Every entry in the following listing must be restated word for word, though not its pictures.
Segment Start: Dataset content
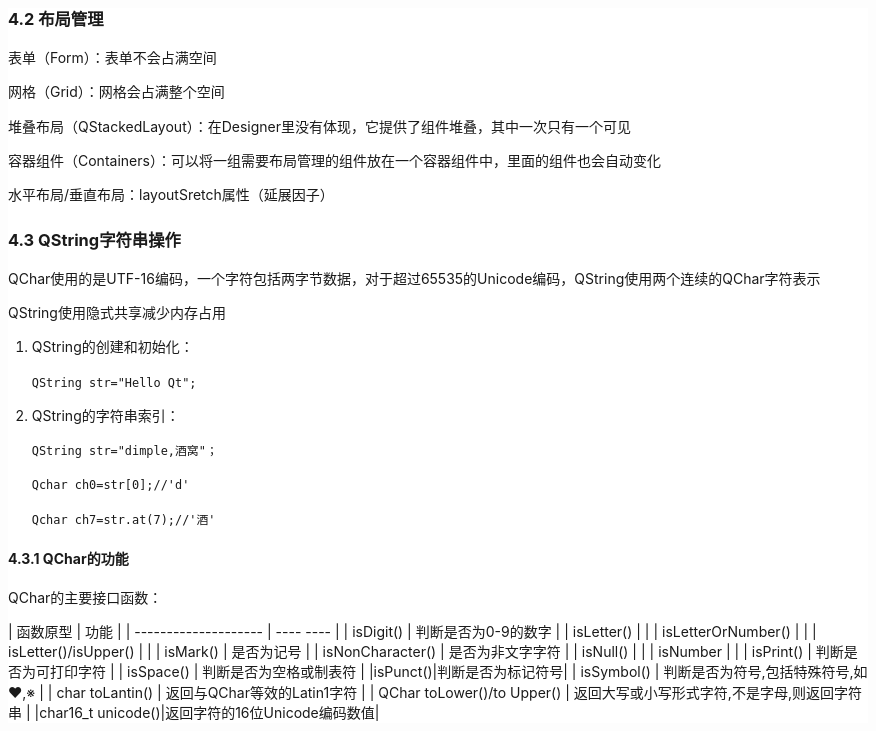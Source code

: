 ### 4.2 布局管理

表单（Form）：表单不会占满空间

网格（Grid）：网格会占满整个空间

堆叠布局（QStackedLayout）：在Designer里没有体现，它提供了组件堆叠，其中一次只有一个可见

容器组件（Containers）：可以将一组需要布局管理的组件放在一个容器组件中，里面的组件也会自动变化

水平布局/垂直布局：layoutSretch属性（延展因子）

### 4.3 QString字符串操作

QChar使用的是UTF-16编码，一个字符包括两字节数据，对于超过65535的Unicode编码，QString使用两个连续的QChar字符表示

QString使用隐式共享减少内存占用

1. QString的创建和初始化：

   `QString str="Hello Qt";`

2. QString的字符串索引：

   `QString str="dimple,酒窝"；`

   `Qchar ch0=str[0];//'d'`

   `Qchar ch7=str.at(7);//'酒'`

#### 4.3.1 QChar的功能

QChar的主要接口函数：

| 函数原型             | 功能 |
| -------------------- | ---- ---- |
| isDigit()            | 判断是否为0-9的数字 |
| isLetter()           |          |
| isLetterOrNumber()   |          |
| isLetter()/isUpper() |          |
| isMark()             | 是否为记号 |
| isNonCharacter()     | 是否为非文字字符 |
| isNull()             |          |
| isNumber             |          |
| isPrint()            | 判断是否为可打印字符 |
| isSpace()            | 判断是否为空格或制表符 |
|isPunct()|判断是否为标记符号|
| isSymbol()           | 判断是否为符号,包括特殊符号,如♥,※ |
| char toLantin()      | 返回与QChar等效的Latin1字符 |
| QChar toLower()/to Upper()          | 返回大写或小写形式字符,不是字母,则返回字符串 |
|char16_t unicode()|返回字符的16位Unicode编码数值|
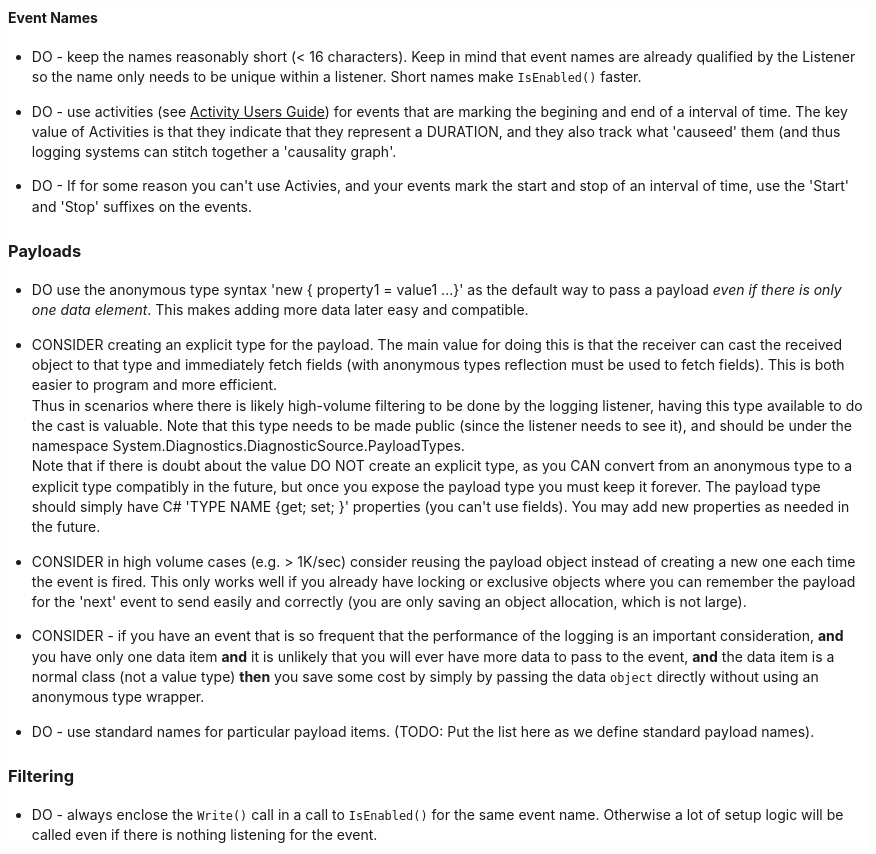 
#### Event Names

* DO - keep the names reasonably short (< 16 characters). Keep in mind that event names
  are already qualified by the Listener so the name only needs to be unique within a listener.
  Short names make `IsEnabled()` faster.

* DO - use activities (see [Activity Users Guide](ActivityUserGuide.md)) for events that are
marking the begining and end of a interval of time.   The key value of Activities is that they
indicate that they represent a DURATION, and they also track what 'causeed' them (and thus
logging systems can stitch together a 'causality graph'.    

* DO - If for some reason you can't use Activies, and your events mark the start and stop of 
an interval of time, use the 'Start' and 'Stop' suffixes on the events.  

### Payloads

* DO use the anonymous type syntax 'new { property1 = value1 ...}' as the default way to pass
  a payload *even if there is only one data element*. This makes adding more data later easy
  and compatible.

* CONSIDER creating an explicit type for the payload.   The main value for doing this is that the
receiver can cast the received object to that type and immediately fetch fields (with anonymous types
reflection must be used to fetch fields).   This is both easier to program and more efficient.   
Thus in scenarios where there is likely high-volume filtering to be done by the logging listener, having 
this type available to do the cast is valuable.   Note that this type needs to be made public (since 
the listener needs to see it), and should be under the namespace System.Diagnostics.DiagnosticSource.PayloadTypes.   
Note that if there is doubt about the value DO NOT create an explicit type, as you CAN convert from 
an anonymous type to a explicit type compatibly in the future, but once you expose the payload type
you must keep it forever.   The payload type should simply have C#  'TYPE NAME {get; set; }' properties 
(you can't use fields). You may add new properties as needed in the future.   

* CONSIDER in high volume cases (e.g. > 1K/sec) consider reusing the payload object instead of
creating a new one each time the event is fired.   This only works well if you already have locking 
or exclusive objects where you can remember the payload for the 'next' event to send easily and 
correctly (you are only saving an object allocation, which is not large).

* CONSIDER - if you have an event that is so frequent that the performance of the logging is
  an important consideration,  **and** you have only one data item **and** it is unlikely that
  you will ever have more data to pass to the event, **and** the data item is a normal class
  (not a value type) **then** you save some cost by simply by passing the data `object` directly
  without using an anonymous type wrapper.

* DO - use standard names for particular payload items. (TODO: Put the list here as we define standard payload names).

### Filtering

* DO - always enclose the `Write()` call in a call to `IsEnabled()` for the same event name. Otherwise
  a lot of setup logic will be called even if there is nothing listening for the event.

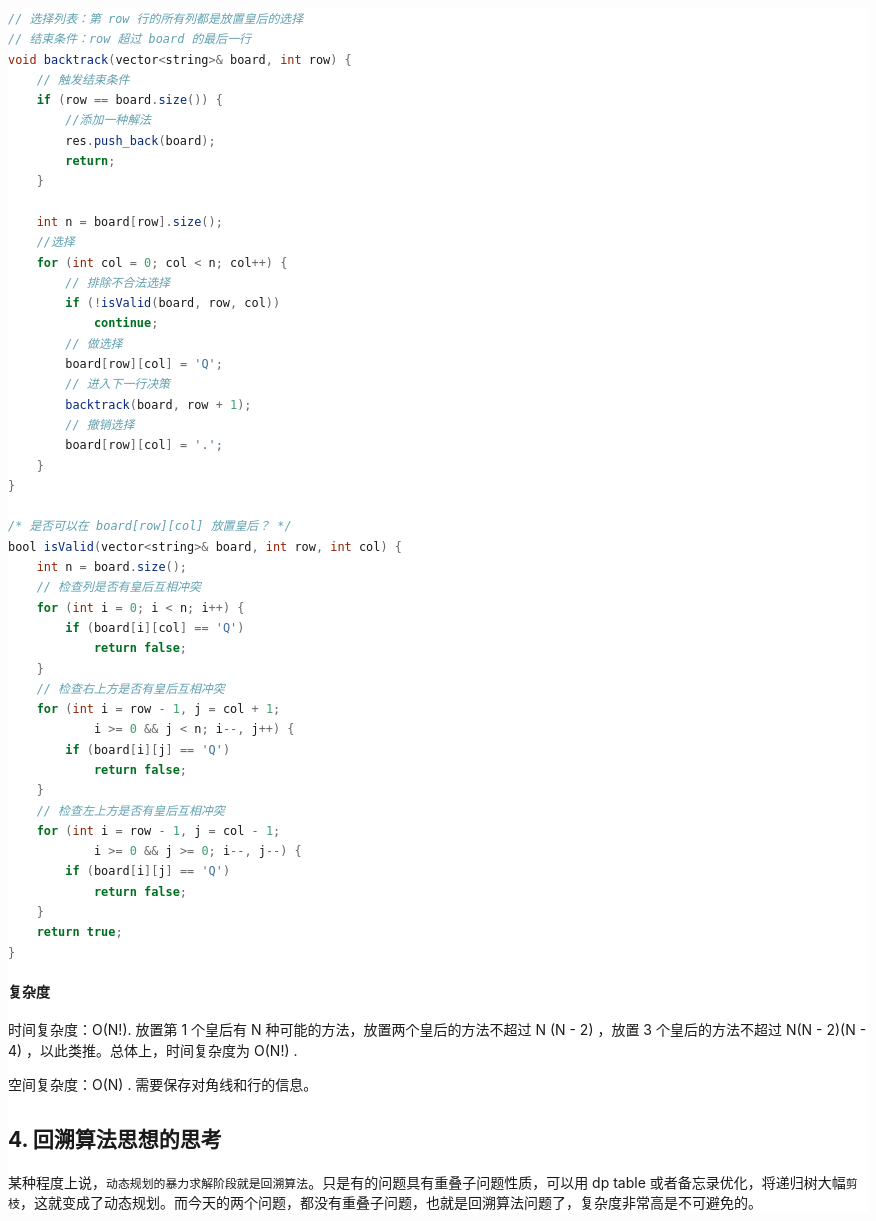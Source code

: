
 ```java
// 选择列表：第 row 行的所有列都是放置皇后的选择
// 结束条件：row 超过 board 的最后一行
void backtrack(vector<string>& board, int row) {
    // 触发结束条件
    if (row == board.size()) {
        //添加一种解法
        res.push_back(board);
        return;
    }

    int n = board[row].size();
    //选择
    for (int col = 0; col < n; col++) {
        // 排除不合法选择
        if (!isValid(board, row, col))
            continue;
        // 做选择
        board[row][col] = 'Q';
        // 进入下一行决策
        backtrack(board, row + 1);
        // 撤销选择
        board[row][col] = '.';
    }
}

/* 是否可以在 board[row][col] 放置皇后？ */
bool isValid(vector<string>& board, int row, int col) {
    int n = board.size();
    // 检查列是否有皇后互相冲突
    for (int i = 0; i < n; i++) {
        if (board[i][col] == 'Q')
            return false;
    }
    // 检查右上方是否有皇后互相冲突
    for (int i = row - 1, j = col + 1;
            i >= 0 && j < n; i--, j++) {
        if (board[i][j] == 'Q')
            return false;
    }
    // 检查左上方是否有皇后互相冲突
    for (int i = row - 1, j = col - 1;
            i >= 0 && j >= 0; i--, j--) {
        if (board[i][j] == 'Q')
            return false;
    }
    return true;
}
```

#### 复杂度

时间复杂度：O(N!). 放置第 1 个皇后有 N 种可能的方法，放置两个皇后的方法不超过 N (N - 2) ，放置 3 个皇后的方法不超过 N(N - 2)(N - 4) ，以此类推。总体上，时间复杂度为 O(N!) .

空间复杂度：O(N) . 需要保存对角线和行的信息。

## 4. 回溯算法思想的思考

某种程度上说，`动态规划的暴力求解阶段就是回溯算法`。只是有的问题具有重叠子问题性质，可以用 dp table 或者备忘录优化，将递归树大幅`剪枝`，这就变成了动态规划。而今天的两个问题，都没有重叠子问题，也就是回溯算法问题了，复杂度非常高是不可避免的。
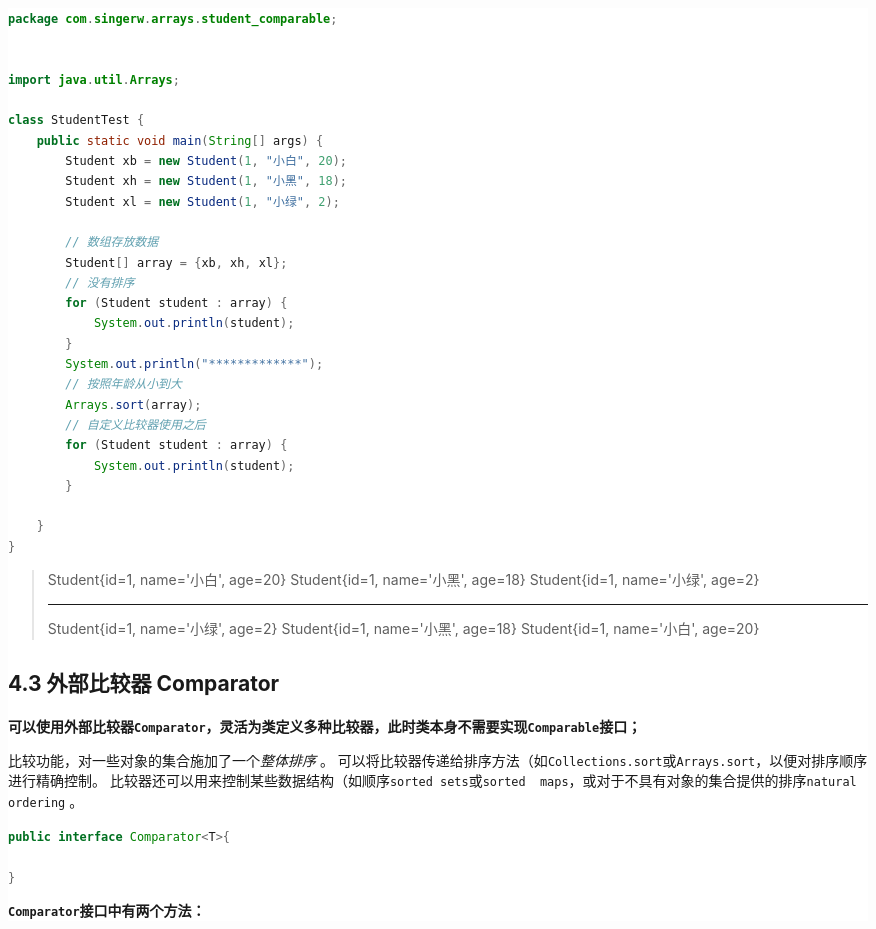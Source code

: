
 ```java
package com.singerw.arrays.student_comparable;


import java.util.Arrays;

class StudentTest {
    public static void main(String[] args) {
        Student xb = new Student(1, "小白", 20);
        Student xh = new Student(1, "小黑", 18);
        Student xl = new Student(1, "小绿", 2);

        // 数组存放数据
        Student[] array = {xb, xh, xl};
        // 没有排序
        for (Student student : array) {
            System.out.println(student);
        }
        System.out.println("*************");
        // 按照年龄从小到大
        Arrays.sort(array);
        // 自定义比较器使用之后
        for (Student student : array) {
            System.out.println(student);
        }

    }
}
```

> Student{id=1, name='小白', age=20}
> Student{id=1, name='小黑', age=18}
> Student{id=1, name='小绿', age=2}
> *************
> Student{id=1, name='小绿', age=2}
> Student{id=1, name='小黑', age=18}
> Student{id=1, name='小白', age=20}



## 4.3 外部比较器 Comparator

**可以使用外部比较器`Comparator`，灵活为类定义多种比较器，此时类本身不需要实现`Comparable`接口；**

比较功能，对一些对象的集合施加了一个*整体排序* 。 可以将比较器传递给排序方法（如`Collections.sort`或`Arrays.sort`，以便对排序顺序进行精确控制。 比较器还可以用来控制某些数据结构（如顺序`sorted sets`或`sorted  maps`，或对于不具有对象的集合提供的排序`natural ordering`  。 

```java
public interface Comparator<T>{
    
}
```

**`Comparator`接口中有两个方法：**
Segment End: Dataset content
### Response below
Source code

: ### 4.2 布局管理

表单（Form）：表单不会占满空间

网格（Grid）：网格会占满整个空间

堆叠布局（QStackedLayout）：在Designer里没有体现，它提供了组件堆叠，其中一次只有一个可见

容器组件（Containers）：可以将一组需要布局管理的组件放在一个容器组件中，里面的组件也会自动变化

水平布局/垂直布局：layoutSretch属性（延展因子）

### 4.3 QString字符串操作

QChar使用的是UTF-16编码，一个字符包括两字节数据，对于超过65535的Unicode编码，QString使用两个连续的QChar字符表示

QString使用隐式共享减少内存占用

1. QString的创建和初始化：

   `QString str="Hello Qt";`

2. QString的字符串索引：

   `QString str="dimple,酒窝"；`

   `Qchar ch0=str[0];//'d'`

   `Qchar ch7=str.at(7);//'酒'`

#### 4.3.1 QChar的功能

QChar的主要接口函数：

| 函数原型             | 功能 |
| -------------------- | ---- ---- |
| isDigit()            | 判断是否为0-9的数字 |
| isLetter()           |          |
| isLetterOrNumber()   |          |
| isLetter()/isUpper() |          |
| isMark()             | 是否为记号 |
| isNonCharacter()     | 是否为非文字字符 |
| isNull()             |          |
| isNumber             |          |
| isPrint()            | 判断是否为可打印字符 |
| isSpace()            | 判断是否为空格或制表符 |
|isPunct()|判断是否为标记符号|
| isSymbol()           | 判断是否为符号,包括特殊符号,如♥,※ |
| char toLantin()      | 返回与QChar等效的Latin1字符 |
| QChar toLower()/to Upper()          | 返回大写或小写形式字符,不是字母,则返回字符串 |
|char16_t unicode()|返回字符的16位Unicode编码数值|
#### Event Names

* DO - keep the names reasonably short (< 16 characters). Keep in mind that event names
  are already qualified by the Listener so the name only needs to be unique within a listener.
  Short names make `IsEnabled()` faster.

* DO - use activities (see [Activity Users Guide](ActivityUserGuide.md)) for events that are
marking the begining and end of a interval of time.   The key value of Activities is that they
indicate that they represent a DURATION, and they also track what 'causeed' them (and thus
logging systems can stitch together a 'causality graph'.    

* DO - If for some reason you can't use Activies, and your events mark the start and stop of 
an interval of time, use the 'Start' and 'Stop' suffixes on the events.  

### Payloads

* DO use the anonymous type syntax 'new { property1 = value1 ...}' as the default way to pass
  a payload *even if there is only one data element*. This makes adding more data later easy
  and compatible.

* CONSIDER creating an explicit type for the payload.   The main value for doing this is that the
receiver can cast the received object to that type and immediately fetch fields (with anonymous types
reflection must be used to fetch fields).   This is both easier to program and more efficient.   
Thus in scenarios where there is likely high-volume filtering to be done by the logging listener, having 
this type available to do the cast is valuable.   Note that this type needs to be made public (since 
the listener needs to see it), and should be under the namespace System.Diagnostics.DiagnosticSource.PayloadTypes.   
Note that if there is doubt about the value DO NOT create an explicit type, as you CAN convert from 
an anonymous type to a explicit type compatibly in the future, but once you expose the payload type
you must keep it forever.   The payload type should simply have C#  'TYPE NAME {get; set; }' properties 
(you can't use fields). You may add new properties as needed in the future.   

* CONSIDER in high volume cases (e.g. > 1K/sec) consider reusing the payload object instead of
creating a new one each time the event is fired.   This only works well if you already have locking 
or exclusive objects where you can remember the payload for the 'next' event to send easily and 
correctly (you are only saving an object allocation, which is not large).

* CONSIDER - if you have an event that is so frequent that the performance of the logging is
  an important consideration,  **and** you have only one data item **and** it is unlikely that
  you will ever have more data to pass to the event, **and** the data item is a normal class
  (not a value type) **then** you save some cost by simply by passing the data `object` directly
  without using an anonymous type wrapper.

* DO - use standard names for particular payload items. (TODO: Put the list here as we define standard payload names).

### Filtering

* DO - always enclose the `Write()` call in a call to `IsEnabled()` for the same event name. Otherwise
  a lot of setup logic will be called even if there is nothing listening for the event.

Source code

:
 ```java
// 选择列表：第 row 行的所有列都是放置皇后的选择
// 结束条件：row 超过 board 的最后一行
void backtrack(vector<string>& board, int row) {
    // 触发结束条件
    if (row == board.size()) {
        //添加一种解法
        res.push_back(board);
        return;
    }

    int n = board[row].size();
    //选择
    for (int col = 0; col < n; col++) {
        // 排除不合法选择
        if (!isValid(board, row, col))
            continue;
        // 做选择
        board[row][col] = 'Q';
        // 进入下一行决策
        backtrack(board, row + 1);
        // 撤销选择
        board[row][col] = '.';
    }
}

/* 是否可以在 board[row][col] 放置皇后？ */
bool isValid(vector<string>& board, int row, int col) {
    int n = board.size();
    // 检查列是否有皇后互相冲突
    for (int i = 0; i < n; i++) {
        if (board[i][col] == 'Q')
            return false;
    }
    // 检查右上方是否有皇后互相冲突
    for (int i = row - 1, j = col + 1;
            i >= 0 && j < n; i--, j++) {
        if (board[i][j] == 'Q')
            return false;
    }
    // 检查左上方是否有皇后互相冲突
    for (int i = row - 1, j = col - 1;
            i >= 0 && j >= 0; i--, j--) {
        if (board[i][j] == 'Q')
            return false;
    }
    return true;
}
```

#### 复杂度

时间复杂度：O(N!). 放置第 1 个皇后有 N 种可能的方法，放置两个皇后的方法不超过 N (N - 2) ，放置 3 个皇后的方法不超过 N(N - 2)(N - 4) ，以此类推。总体上，时间复杂度为 O(N!) .

空间复杂度：O(N) . 需要保存对角线和行的信息。

## 4. 回溯算法思想的思考

某种程度上说，`动态规划的暴力求解阶段就是回溯算法`。只是有的问题具有重叠子问题性质，可以用 dp table 或者备忘录优化，将递归树大幅`剪枝`，这就变成了动态规划。而今天的两个问题，都没有重叠子问题，也就是回溯算法问题了，复杂度非常高是不可避免的。
Source code

:
 ```java
package com.singerw.arrays.student_comparable;


import java.util.Arrays;

class StudentTest {
    public static void main(String[] args) {
        Student xb = new Student(1, "小白", 20);
        Student xh = new Student(1, "小黑", 18);
        Student xl = new Student(1, "小绿", 2);

        // 数组存放数据
        Student[] array = {xb, xh, xl};
        // 没有排序
        for (Student student : array) {
            System.out.println(student);
        }
        System.out.println("*************");
        // 按照年龄从小到大
        Arrays.sort(array);
        // 自定义比较器使用之后
        for (Student student : array) {
            System.out.println(student);
        }

    }
}
```

> Student{id=1, name='小白', age=20}
> Student{id=1, name='小黑', age=18}
> Student{id=1, name='小绿', age=2}
> *************
> Student{id=1, name='小绿', age=2}
> Student{id=1, name='小黑', age=18}
> Student{id=1, name='小白', age=20}



## 4.3 外部比较器 Comparator

**可以使用外部比较器`Comparator`，灵活为类定义多种比较器，此时类本身不需要实现`Comparable`接口；**

比较功能，对一些对象的集合施加了一个*整体排序* 。 可以将比较器传递给排序方法（如`Collections.sort`或`Arrays.sort`，以便对排序顺序进行精确控制。 比较器还可以用来控制某些数据结构（如顺序`sorted sets`或`sorted  maps`，或对于不具有对象的集合提供的排序`natural ordering`  。 

```java
public interface Comparator<T>{
    
}
```

**`Comparator`接口中有两个方法：**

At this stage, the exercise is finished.